Dozens injured as US flight hits turbulence

Thirty people were injured, one critically, after a United Airlines jet heading for Los Angeles hit heavy turbulence and was diverted to Denver early today.

The flight originated at Dulles International Airport near Washington DC, the Federal Aviation Administration said.

It landed safely at Denver International Airport, Colorado, at around 7.45pm local time (2.45am BST), and was met by medical crews.

FAA spokesman Ian Gregor said 26 passengers and four crew members were injured. One person was critically injured.

Denver Health Medical Centre spokeswoman Dee Martinez said 21 people had been transported to five hospitals. Most of them had moderate injuries to the head, neck or back.

United Airlines spokeswoman Megan McCarthy said Flight 967 was carrying 255 passengers and 10 crew members.

She said the crew decided to play it safe and land in Denver to tend to the injured.

The turbulence was "just a huge up and down", said passenger Kaoma Bechaz, a 19-year-old Australian in the US to visit her boyfriend.

She told the Denver Post that the head of the woman sitting next to her hit the side of the cabin, leaving a crack above the window, and a girl across the aisle flew into the air and hit the ceiling.

Ms Bechaz said she was not thrown around because her seat belt was tight.

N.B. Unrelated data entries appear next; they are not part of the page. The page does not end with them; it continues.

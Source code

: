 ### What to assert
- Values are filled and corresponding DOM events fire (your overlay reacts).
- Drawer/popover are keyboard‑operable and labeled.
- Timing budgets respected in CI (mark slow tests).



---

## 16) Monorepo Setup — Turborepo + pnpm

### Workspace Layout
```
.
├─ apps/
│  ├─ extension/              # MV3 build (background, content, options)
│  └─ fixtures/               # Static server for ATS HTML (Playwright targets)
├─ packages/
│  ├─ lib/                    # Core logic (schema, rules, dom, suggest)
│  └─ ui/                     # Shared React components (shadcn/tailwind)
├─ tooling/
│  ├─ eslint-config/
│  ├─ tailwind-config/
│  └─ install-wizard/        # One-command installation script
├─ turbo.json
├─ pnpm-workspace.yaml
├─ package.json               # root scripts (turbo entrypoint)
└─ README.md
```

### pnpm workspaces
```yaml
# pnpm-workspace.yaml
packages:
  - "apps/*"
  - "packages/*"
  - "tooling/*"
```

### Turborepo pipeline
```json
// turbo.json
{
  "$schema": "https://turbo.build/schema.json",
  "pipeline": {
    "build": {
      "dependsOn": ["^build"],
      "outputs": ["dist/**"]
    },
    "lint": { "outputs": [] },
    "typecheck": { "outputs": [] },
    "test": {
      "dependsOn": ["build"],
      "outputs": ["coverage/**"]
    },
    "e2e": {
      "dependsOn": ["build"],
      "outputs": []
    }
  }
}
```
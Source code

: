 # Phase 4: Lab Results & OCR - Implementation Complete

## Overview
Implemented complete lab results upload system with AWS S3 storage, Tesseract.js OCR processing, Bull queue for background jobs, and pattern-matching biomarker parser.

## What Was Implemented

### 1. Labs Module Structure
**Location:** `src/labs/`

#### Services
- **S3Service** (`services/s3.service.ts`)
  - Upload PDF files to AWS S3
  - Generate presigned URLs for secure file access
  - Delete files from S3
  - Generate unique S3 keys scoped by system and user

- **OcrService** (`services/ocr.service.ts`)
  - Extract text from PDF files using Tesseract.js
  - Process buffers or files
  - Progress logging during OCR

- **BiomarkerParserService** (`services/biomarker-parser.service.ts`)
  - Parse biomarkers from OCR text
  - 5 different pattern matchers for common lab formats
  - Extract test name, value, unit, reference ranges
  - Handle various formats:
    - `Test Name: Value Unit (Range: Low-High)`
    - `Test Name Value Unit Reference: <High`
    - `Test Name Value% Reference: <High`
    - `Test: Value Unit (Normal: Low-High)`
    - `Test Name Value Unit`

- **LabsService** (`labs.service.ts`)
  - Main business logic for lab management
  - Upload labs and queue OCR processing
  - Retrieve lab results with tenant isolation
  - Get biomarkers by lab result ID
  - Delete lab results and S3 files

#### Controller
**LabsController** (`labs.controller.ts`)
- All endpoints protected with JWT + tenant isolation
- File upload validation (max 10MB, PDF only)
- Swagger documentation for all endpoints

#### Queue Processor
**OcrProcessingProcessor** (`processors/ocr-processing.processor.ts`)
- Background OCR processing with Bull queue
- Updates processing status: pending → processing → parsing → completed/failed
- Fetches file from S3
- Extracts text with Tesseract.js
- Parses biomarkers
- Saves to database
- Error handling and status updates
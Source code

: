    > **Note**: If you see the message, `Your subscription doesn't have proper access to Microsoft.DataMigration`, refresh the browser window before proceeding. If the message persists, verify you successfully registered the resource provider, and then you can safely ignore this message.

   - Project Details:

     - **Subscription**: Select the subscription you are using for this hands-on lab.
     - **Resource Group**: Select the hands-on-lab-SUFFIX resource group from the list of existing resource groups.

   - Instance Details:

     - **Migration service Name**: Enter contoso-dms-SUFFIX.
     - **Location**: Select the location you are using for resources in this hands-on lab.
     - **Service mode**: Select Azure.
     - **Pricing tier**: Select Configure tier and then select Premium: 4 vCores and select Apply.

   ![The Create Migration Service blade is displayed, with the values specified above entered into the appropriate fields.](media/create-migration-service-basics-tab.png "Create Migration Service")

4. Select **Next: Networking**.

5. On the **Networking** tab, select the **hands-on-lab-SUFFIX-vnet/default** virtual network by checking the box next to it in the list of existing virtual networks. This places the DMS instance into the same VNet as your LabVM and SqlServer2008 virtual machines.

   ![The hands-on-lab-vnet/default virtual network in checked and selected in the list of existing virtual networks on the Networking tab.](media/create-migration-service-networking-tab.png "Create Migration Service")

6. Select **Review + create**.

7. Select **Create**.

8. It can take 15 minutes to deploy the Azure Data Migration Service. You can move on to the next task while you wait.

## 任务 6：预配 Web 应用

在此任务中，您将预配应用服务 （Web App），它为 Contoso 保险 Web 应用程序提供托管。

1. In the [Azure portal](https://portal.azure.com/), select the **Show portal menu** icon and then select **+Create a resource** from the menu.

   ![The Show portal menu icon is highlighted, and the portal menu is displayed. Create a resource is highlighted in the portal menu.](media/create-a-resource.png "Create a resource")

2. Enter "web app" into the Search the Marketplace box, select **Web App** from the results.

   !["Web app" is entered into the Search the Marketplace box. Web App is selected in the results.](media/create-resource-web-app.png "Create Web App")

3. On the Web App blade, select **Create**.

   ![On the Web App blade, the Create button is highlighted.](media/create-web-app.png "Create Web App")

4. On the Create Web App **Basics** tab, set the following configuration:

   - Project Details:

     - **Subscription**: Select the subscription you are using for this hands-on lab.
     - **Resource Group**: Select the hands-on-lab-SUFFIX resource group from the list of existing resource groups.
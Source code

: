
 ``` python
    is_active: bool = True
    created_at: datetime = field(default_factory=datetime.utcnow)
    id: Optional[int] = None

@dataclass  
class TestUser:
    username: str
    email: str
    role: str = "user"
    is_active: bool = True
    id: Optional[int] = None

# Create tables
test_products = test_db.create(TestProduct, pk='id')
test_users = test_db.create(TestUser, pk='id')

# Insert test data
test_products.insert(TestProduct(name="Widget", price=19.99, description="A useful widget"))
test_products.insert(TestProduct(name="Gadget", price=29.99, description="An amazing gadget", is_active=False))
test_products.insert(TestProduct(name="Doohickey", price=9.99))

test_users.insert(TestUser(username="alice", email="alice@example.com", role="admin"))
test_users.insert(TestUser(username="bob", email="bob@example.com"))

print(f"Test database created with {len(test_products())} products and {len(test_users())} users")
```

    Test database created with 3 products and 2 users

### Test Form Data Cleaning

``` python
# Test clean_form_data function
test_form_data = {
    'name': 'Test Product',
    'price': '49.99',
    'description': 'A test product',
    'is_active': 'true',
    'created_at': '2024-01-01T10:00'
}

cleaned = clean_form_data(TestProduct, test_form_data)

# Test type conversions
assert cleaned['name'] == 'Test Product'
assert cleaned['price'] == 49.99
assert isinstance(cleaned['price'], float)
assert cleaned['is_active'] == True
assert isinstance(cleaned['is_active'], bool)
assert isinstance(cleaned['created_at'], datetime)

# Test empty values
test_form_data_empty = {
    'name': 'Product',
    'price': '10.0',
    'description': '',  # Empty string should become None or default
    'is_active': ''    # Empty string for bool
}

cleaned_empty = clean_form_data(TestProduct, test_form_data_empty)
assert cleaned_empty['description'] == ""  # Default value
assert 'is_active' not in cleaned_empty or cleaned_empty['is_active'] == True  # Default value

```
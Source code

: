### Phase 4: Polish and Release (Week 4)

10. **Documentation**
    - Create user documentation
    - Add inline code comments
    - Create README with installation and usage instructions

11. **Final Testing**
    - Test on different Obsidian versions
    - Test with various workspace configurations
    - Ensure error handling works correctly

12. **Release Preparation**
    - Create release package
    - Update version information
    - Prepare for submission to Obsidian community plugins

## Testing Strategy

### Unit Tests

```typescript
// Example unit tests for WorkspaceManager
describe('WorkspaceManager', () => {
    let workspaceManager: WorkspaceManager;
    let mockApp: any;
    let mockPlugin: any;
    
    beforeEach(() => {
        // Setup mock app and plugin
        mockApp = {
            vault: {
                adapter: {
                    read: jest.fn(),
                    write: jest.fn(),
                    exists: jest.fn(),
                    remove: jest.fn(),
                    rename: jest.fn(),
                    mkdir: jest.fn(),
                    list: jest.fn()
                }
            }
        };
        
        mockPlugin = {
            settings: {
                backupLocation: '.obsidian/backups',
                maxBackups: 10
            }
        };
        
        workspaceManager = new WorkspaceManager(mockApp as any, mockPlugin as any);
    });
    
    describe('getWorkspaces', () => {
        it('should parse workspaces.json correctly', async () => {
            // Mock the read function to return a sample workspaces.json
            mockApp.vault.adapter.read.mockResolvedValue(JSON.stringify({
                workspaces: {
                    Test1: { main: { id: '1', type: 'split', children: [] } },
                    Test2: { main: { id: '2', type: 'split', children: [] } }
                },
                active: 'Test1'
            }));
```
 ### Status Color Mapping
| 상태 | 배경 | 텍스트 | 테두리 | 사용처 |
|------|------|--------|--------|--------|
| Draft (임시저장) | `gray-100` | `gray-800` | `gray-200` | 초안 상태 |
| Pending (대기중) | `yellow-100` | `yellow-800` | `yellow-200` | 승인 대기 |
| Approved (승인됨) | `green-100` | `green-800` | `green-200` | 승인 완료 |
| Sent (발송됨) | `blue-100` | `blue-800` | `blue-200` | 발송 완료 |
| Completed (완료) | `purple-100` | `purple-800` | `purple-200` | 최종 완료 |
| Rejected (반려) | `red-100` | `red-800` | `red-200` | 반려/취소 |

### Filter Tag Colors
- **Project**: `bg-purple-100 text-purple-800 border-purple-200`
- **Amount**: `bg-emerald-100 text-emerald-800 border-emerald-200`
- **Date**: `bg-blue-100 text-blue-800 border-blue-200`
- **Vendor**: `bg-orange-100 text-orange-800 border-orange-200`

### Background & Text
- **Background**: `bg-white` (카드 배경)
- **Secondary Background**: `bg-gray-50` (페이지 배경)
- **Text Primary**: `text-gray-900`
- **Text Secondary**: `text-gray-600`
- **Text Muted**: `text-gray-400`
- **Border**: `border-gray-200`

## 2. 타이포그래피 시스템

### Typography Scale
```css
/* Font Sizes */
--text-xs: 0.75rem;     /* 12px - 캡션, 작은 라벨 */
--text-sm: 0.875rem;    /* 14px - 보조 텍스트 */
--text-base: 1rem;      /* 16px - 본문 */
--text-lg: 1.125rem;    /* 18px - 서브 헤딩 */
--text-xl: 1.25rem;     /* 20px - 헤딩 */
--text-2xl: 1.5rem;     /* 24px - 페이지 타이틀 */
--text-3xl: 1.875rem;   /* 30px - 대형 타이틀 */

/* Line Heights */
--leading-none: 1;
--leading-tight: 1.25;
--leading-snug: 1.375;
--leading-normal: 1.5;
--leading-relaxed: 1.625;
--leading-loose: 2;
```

It is not the first time this year that United Airlines has encountered heavy turbulence.

In February about 20 people were injured when a United flight experienced turbulence halfway through a 13-hour trip from Washington DC to Tokyo. The Boeing 747 had 263 people on board.

In May, 10 people suffered injuries, including broken bones, on a United flight that hit severe turbulence over the Atlantic Ocean on its way from London to Los Angeles. The Boeing 777 was diverted to Montreal, Canada.